• [TASK TO CARRY OUT] Word for word, repeat each of the records below.

• [GIVEN ENTRIES]
::::
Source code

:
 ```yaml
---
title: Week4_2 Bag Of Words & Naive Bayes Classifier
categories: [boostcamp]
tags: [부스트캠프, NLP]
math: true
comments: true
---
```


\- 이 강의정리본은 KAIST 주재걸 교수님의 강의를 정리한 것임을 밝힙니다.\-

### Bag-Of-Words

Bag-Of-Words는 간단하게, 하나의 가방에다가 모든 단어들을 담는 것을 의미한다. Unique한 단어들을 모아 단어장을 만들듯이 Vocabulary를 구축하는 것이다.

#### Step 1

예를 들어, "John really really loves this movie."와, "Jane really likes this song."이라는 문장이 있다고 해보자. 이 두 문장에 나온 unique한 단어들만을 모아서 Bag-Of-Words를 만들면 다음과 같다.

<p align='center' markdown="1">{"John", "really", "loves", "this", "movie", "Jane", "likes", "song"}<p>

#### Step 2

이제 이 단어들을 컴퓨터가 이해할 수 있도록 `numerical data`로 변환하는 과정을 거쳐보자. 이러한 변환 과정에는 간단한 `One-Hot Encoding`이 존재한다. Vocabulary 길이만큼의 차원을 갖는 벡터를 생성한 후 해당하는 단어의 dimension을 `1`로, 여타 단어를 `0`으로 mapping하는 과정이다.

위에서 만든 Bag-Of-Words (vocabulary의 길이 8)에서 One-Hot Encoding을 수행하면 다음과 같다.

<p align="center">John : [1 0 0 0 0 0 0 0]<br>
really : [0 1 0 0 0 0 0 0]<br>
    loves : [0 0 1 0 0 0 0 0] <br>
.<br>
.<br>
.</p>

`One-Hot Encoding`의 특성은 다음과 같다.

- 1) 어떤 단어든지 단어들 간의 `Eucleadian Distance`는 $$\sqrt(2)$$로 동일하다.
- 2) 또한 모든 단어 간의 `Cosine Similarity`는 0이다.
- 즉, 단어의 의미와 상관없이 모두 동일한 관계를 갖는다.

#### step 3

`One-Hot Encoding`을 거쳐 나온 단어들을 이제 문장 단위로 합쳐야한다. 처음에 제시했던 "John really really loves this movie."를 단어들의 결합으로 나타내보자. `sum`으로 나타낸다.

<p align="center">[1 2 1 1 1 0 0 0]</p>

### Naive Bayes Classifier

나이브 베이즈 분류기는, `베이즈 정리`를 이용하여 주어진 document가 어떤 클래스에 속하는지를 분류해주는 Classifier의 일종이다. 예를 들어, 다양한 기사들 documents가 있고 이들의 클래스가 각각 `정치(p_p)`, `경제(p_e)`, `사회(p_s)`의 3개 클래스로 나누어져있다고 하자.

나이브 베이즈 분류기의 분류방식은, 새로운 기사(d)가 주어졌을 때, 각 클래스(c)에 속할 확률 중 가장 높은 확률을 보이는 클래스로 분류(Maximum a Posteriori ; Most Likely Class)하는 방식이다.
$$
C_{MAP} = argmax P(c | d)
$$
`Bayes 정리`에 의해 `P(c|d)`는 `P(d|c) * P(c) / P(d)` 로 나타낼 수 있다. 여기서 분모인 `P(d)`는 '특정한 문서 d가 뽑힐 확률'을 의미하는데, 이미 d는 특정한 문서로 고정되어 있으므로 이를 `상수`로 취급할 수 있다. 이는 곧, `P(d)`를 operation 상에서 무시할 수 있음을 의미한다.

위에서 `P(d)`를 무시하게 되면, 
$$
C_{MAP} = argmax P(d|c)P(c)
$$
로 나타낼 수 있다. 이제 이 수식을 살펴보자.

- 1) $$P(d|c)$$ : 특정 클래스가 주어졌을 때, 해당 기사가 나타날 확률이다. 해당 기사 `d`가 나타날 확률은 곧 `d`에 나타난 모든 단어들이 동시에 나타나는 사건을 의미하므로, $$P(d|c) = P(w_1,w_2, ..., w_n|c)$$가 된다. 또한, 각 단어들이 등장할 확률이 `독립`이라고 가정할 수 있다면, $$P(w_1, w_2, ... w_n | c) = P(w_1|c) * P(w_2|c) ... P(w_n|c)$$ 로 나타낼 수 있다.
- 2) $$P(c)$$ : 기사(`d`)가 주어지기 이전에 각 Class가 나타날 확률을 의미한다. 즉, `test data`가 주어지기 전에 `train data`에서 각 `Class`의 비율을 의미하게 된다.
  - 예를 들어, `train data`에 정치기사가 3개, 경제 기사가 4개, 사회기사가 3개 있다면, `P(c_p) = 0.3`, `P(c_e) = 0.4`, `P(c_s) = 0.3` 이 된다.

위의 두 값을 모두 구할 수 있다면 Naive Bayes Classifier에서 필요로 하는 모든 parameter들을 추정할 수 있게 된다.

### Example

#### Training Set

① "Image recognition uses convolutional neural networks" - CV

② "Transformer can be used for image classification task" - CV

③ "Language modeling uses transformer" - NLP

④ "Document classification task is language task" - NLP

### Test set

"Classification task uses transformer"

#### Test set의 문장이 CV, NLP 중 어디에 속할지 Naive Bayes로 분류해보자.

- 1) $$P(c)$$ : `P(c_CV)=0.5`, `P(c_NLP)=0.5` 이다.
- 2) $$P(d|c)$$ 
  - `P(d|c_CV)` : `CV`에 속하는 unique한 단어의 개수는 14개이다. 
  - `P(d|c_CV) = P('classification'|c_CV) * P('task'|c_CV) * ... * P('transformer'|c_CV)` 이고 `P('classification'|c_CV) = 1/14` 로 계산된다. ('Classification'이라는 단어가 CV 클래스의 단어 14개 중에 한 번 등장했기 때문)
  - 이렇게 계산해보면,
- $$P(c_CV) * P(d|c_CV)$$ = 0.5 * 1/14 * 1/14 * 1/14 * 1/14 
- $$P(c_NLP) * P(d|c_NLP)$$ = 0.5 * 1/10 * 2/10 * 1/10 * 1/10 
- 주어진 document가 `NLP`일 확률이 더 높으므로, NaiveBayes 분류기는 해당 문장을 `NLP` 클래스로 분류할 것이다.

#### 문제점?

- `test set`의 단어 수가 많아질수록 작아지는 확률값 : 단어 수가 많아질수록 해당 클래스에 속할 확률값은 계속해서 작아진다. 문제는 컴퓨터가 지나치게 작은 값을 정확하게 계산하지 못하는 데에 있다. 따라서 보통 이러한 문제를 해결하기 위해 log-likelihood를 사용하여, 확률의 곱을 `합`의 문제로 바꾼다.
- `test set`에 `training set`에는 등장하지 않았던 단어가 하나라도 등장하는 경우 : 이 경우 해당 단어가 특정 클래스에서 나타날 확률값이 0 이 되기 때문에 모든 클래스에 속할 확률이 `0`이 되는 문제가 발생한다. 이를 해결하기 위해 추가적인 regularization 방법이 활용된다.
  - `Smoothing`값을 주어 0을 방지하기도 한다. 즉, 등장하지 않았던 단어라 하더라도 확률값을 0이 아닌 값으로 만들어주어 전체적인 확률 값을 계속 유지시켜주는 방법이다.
::::
• [YOUR SOLUTION]
Source code

:
 ```yaml
---
title: Week4_2 Bag Of Words & Naive Bayes Classifier
categories: [boostcamp]
tags: [부스트캠프, NLP]
math: true
comments: true
---
```


\- 이 강의정리본은 KAIST 주재걸 교수님의 강의를 정리한 것임을 밝힙니다.\-

### Bag-Of-Words

Bag-Of-Words는 간단하게, 하나의 가방에다가 모든 단어들을 담는 것을 의미한다. Unique한 단어들을 모아 단어장을 만들듯이 Vocabulary를 구축하는 것이다.

#### Step 1

예를 들어, "John really really loves this movie."와, "Jane really likes this song."이라는 문장이 있다고 해보자. 이 두 문장에 나온 unique한 단어들만을 모아서 Bag-Of-Words를 만들면 다음과 같다.

<p align='center' markdown="1">{"John", "really", "loves", "this", "movie", "Jane", "likes", "song"}<p>

#### Step 2

이제 이 단어들을 컴퓨터가 이해할 수 있도록 `numerical data`로 변환하는 과정을 거쳐보자. 이러한 변환 과정에는 간단한 `One-Hot Encoding`이 존재한다. Vocabulary 길이만큼의 차원을 갖는 벡터를 생성한 후 해당하는 단어의 dimension을 `1`로, 여타 단어를 `0`으로 mapping하는 과정이다.

위에서 만든 Bag-Of-Words (vocabulary의 길이 8)에서 One-Hot Encoding을 수행하면 다음과 같다.

<p align="center">John : [1 0 0 0 0 0 0 0]<br>
really : [0 1 0 0 0 0 0 0]<br>
    loves : [0 0 1 0 0 0 0 0] <br>
.<br>
.<br>
.</p>

`One-Hot Encoding`의 특성은 다음과 같다.

- 1) 어떤 단어든지 단어들 간의 `Eucleadian Distance`는 $$\sqrt(2)$$로 동일하다.
- 2) 또한 모든 단어 간의 `Cosine Similarity`는 0이다.
- 즉, 단어의 의미와 상관없이 모두 동일한 관계를 갖는다.

#### step 3

`One-Hot Encoding`을 거쳐 나온 단어들을 이제 문장 단위로 합쳐야한다. 처음에 제시했던 "John really really loves this movie."를 단어들의 결합으로 나타내보자. `sum`으로 나타낸다.

<p align="center">[1 2 1 1 1 0 0 0]</p>

### Naive Bayes Classifier

나이브 베이즈 분류기는, `베이즈 정리`를 이용하여 주어진 document가 어떤 클래스에 속하는지를 분류해주는 Classifier의 일종이다. 예를 들어, 다양한 기사들 documents가 있고 이들의 클래스가 각각 `정치(p_p)`, `경제(p_e)`, `사회(p_s)`의 3개 클래스로 나누어져있다고 하자.

나이브 베이즈 분류기의 분류방식은, 새로운 기사(d)가 주어졌을 때, 각 클래스(c)에 속할 확률 중 가장 높은 확률을 보이는 클래스로 분류(Maximum a Posteriori ; Most Likely Class)하는 방식이다.
$$
C_{MAP} = argmax P(c | d)
$$
`Bayes 정리`에 의해 `P(c|d)`는 `P(d|c) * P(c) / P(d)` 로 나타낼 수 있다. 여기서 분모인 `P(d)`는 '특정한 문서 d가 뽑힐 확률'을 의미하는데, 이미 d는 특정한 문서로 고정되어 있으므로 이를 `상수`로 취급할 수 있다. 이는 곧, `P(d)`를 operation 상에서 무시할 수 있음을 의미한다.

위에서 `P(d)`를 무시하게 되면, 
$$
C_{MAP} = argmax P(d|c)P(c)
$$
로 나타낼 수 있다. 이제 이 수식을 살펴보자.

- 1) $$P(d|c)$$ : 특정 클래스가 주어졌을 때, 해당 기사가 나타날 확률이다. 해당 기사 `d`가 나타날 확률은 곧 `d`에 나타난 모든 단어들이 동시에 나타나는 사건을 의미하므로, $$P(d|c) = P(w_1,w_2, ..., w_n|c)$$가 된다. 또한, 각 단어들이 등장할 확률이 `독립`이라고 가정할 수 있다면, $$P(w_1, w_2, ... w_n | c) = P(w_1|c) * P(w_2|c) ... P(w_n|c)$$ 로 나타낼 수 있다.
- 2) $$P(c)$$ : 기사(`d`)가 주어지기 이전에 각 Class가 나타날 확률을 의미한다. 즉, `test data`가 주어지기 전에 `train data`에서 각 `Class`의 비율을 의미하게 된다.
  - 예를 들어, `train data`에 정치기사가 3개, 경제 기사가 4개, 사회기사가 3개 있다면, `P(c_p) = 0.3`, `P(c_e) = 0.4`, `P(c_s) = 0.3` 이 된다.

위의 두 값을 모두 구할 수 있다면 Naive Bayes Classifier에서 필요로 하는 모든 parameter들을 추정할 수 있게 된다.

### Example

#### Training Set

① "Image recognition uses convolutional neural networks" - CV

② "Transformer can be used for image classification task" - CV

③ "Language modeling uses transformer" - NLP

④ "Document classification task is language task" - NLP

### Test set

"Classification task uses transformer"

#### Test set의 문장이 CV, NLP 중 어디에 속할지 Naive Bayes로 분류해보자.

- 1) $$P(c)$$ : `P(c_CV)=0.5`, `P(c_NLP)=0.5` 이다.
- 2) $$P(d|c)$$ 
  - `P(d|c_CV)` : `CV`에 속하는 unique한 단어의 개수는 14개이다. 
  - `P(d|c_CV) = P('classification'|c_CV) * P('task'|c_CV) * ... * P('transformer'|c_CV)` 이고 `P('classification'|c_CV) = 1/14` 로 계산된다. ('Classification'이라는 단어가 CV 클래스의 단어 14개 중에 한 번 등장했기 때문)
  - 이렇게 계산해보면,
- $$P(c_CV) * P(d|c_CV)$$ = 0.5 * 1/14 * 1/14 * 1/14 * 1/14 
- $$P(c_NLP) * P(d|c_NLP)$$ = 0.5 * 1/10 * 2/10 * 1/10 * 1/10 
- 주어진 document가 `NLP`일 확률이 더 높으므로, NaiveBayes 분류기는 해당 문장을 `NLP` 클래스로 분류할 것이다.

#### 문제점?

- `test set`의 단어 수가 많아질수록 작아지는 확률값 : 단어 수가 많아질수록 해당 클래스에 속할 확률값은 계속해서 작아진다. 문제는 컴퓨터가 지나치게 작은 값을 정확하게 계산하지 못하는 데에 있다. 따라서 보통 이러한 문제를 해결하기 위해 log-likelihood를 사용하여, 확률의 곱을 `합`의 문제로 바꾼다.
- `test set`에 `training set`에는 등장하지 않았던 단어가 하나라도 등장하는 경우 : 이 경우 해당 단어가 특정 클래스에서 나타날 확률값이 0 이 되기 때문에 모든 클래스에 속할 확률이 `0`이 되는 문제가 발생한다. 이를 해결하기 위해 추가적인 regularization 방법이 활용된다.
  - `Smoothing`값을 주어 0을 방지하기도 한다. 즉, 등장하지 않았던 단어라 하더라도 확률값을 0이 아닌 값으로 만들어주어 전체적인 확률 값을 계속 유지시켜주는 방법이다.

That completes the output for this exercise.